From above, we note that there are 5 unique values of ratings column. Let us frame a rule wherein if the rating is more than 2.0 then the sentiment is deemed as positive while it is negative otherwise.

In [None]:
# creating sentiment data
sentiment = [1 if r>2 else 0 for r in ratings]

In [None]:
# getting all the words of total data
word_dict = [word for sent in review_text for word in sent.split(' ')]

# checking the total dictionary size of the reviews corpus
dict_size = len(set(word_dict))
dict_size

57715

Next, we will encode each words in the sentence with the tf.keras onehot encooding. One-hot encodes a text into a list of word indexes of size dictionary.

In [None]:
encodsent = [one_hot(sent, dict_size) for sent in review_text]

In [None]:
# checking the matrix length of review
max_len_sentence = max([len(sent) for sent in encodsent])
max_len_sentence

2059

We will set the size of review as max and padd the other review with zeros, so that there reviews could be fed into our model.

In [None]:
padmysent = pad_sequences(encodsent, maxlen=max_len_sentence, padding='pre')
print(padmysent)

[[    0     0     0 ... 12803  6611 52210]
 [    0     0     0 ... 41378  3644 38023]
 [    0     0     0 ... 34239 52947 39297]
 ...
 [    0     0     0 ... 52947 30942 32089]
 [    0     0     0 ... 51034 53601 15784]
 [    0     0     0 ... 18973 18973 56253]]


In [None]:
# train-test split

train_size = int(len(padmysent)*.8)
X_train, X_test = padmysent[:train_size], padmysent[train_size:]
y_train, y_test = np.array(sentiment[:train_size]), np.array(sentiment[train_size:])

In [None]:
# model building
mymodel = Sequential()

# this layer turns positive integers (indexes) into dense vectors of size fed. Here the size is 10
mymodel.add(Embedding(dict_size, 10, input_length=max_len_sentence))

mymodel.add(Flatten())

mymodel.add(Dense(1, activation = 'sigmoid'))

In [None]:
# compiling the model
mymodel.compile(optimizer='adam',loss='binary_crossentropy', metrics=['accuracy'])

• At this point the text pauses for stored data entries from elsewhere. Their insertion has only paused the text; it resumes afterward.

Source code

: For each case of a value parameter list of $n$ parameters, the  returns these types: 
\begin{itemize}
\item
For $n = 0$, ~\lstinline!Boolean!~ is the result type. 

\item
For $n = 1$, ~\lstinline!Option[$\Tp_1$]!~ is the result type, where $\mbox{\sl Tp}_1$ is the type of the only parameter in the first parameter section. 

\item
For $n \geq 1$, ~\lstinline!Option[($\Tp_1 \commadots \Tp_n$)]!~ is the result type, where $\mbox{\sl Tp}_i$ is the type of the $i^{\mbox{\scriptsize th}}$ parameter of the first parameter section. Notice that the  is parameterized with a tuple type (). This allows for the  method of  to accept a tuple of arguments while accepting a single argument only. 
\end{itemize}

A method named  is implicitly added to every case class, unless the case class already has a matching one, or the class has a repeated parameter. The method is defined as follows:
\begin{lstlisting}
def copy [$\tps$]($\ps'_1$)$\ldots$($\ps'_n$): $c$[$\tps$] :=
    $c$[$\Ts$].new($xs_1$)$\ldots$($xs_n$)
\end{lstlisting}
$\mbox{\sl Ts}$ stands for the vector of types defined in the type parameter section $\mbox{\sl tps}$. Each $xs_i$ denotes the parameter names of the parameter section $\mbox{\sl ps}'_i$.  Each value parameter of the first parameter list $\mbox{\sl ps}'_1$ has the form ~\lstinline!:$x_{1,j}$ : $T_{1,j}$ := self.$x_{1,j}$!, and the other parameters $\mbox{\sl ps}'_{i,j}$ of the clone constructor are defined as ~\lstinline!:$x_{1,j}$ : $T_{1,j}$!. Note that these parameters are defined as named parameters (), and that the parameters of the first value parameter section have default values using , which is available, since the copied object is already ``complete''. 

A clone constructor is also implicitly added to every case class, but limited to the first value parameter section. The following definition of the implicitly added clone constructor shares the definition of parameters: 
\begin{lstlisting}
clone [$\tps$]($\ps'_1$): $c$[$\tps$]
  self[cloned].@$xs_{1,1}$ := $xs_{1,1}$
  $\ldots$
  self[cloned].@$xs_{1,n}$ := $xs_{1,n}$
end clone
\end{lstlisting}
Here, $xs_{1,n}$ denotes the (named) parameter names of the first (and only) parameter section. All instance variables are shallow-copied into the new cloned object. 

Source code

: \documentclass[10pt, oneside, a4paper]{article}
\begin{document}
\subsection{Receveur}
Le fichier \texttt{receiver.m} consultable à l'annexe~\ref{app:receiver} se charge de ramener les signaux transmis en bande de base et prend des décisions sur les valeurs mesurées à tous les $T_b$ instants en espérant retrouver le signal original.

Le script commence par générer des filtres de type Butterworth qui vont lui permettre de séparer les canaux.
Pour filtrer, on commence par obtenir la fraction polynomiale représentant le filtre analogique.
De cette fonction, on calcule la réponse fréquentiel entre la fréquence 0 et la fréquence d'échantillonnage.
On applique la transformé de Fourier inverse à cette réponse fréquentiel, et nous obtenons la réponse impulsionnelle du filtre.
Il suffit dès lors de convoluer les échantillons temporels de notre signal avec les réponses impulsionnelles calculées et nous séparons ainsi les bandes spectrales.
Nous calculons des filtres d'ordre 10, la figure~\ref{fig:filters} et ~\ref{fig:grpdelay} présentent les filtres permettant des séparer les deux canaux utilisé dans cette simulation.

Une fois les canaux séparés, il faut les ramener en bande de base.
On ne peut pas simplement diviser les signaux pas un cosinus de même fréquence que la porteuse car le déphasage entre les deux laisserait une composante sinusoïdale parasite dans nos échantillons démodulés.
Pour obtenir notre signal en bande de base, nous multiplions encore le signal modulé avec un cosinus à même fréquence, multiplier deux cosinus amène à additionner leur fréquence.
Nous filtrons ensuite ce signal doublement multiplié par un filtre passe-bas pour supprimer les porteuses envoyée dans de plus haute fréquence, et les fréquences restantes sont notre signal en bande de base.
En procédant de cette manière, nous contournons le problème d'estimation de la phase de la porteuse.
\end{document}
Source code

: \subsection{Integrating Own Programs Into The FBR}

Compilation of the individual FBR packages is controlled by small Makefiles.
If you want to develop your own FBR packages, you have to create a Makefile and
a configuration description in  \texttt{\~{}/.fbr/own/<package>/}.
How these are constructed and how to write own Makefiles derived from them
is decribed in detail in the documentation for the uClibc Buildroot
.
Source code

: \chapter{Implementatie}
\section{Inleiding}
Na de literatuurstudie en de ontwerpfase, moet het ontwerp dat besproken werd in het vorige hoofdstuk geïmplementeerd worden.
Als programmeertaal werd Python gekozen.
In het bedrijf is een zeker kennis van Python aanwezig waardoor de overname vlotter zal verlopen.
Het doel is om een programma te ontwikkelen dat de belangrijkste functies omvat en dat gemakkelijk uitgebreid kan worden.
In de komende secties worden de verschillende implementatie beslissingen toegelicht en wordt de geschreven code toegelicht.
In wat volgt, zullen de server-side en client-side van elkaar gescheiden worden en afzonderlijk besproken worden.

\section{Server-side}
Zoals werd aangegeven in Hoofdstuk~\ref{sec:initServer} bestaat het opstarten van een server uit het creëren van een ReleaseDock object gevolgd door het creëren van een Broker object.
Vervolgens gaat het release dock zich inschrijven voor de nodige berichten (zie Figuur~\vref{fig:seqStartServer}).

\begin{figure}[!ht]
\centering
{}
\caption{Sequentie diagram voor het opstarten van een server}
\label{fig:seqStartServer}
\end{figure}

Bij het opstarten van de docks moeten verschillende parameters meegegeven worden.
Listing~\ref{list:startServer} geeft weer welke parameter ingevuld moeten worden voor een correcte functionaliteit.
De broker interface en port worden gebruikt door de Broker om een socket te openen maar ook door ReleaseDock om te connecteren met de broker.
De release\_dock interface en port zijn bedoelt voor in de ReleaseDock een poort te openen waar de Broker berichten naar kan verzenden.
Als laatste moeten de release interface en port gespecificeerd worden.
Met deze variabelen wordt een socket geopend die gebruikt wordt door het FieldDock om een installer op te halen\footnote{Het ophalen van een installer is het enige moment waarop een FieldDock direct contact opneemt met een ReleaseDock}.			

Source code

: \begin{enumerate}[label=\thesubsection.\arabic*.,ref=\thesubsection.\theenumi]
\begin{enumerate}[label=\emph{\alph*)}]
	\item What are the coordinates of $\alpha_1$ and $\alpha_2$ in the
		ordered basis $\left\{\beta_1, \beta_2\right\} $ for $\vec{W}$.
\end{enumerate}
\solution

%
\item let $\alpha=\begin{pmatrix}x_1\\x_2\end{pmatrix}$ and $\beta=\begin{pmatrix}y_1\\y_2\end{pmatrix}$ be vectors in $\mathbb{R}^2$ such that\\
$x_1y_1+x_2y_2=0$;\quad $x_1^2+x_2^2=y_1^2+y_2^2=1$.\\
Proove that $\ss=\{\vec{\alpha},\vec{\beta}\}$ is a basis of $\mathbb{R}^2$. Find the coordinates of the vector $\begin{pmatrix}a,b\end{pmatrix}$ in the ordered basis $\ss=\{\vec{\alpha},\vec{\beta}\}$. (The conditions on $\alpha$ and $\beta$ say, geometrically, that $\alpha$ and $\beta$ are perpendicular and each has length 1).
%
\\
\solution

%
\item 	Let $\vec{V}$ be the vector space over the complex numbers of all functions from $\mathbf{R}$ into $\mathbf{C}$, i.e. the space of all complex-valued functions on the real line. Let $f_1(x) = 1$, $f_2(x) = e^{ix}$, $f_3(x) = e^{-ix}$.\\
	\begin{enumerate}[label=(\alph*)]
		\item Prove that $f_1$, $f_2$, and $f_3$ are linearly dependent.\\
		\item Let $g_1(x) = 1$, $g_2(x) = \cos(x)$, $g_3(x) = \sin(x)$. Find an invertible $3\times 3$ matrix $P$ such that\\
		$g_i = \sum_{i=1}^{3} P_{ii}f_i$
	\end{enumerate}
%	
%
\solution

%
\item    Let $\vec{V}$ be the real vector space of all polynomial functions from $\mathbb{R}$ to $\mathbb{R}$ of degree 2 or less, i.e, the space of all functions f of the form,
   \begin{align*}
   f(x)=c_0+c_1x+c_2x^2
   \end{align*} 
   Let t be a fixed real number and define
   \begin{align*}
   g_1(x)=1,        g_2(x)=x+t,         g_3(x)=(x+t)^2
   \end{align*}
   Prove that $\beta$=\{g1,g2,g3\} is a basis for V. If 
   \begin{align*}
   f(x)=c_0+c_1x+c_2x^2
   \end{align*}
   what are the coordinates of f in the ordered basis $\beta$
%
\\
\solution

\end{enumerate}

Here we have set loss as `binary_crossentropy` (Computes the cross-entropy loss between true labels and predicted labels.) and metric value as `accuracy`

In [None]:
# checking the model summary
mymodel.summary()

Model: "sequential"
_________________________________________________________________
 Layer (type)                Output Shape              Param #   
 embedding (Embedding)       (None, 2059, 10)          577150    
                                                                 
 flatten (Flatten)           (None, 20590)             0         
                                                                 
 dense (Dense)               (None, 1)                 20591     
                                                                 
Total params: 597,741
Trainable params: 597,741
Non-trainable params: 0
_________________________________________________________________


In [None]:
# model training
mymodel.fit(X_train, y_train, epochs=5)

Epoch 1/5
Epoch 2/5
Epoch 3/5
Epoch 4/5
Epoch 5/5


<keras.callbacks.History at 0x7fe126dbc090>

In [None]:
# predicting
pred = mymodel.predict(X_test)

In [None]:
pred[:5]

array([[0.9788058],
       [0.9960004],
       [0.9993549],
       [0.9978851],
       [0.9938103]], dtype=float32)

Here the output is probabilties. So we need to convert them back the firm labels to check the metric values. Lets set a rule wherein class is 1 if probability if more than 0.5 and 0 otherwise. We can of course change the same to achieve higher metric value.

In [None]:
thres=0.5
pred_label = [1 if p[0]>thres else 0 for p in pred]

In [None]:
# checking the different metric value
from sklearn.metrics import confusion_matrix, accuracy_score

print(confusion_matrix(y_test, pred_label))
print(accuracy_score(y_test, pred_label))

[[   8  101]
 [   0 1944]]
0.950803701899659


**Conclusion:** Form the above, we conclude that we can train a basic sentiment analysis model with few number of iterations and a reliable text corpus.